Friction Layer of Automotive Brake Pads
Electron Microscopy - Raman Spectroscopy Correlation
- Fig. 1: Image of friction layer of the tested brake pad.
- Fig. 2: Magnified selected area of the friction layer (left) and corresponding EDS maps (right) of pad after breaking procedure
- Fig. 3: (a) Light microscopy image of the brake pad with marked selected area, (b) corresponding spectral map: red color represents graphite compounds, green color represents silicon carbide, and blue color represents zirconium oxide.
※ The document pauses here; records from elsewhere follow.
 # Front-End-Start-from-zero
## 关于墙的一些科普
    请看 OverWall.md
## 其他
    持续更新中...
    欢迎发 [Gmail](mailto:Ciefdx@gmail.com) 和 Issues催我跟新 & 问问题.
The black color is mainly amorphous carbon, (c) Raman spectra of brake pad after braking proces: barite (B), graphite (G), molybdenite [MoS2] (M), hematite [Fe2O3] (H), aluminum oxide [Al2O3] (A), and magnetite [Fe3O4] (Ma), amorphous carbon (AC), copper oxide [Cu2O] (C), and hematite [Fe2O3] (H)
Wear of friction materials symbolizes a challenge since several chemical compounds are being released. There is still a lack of information about chemical composition of friction layer and the wear debris. It is necessary to develop analytical methods, which make it possible to correlate microstructure and chemistry of the friction layer. SEM, EDS with Raman microspectroscopy were introduced as a possible combination of analytical techniques.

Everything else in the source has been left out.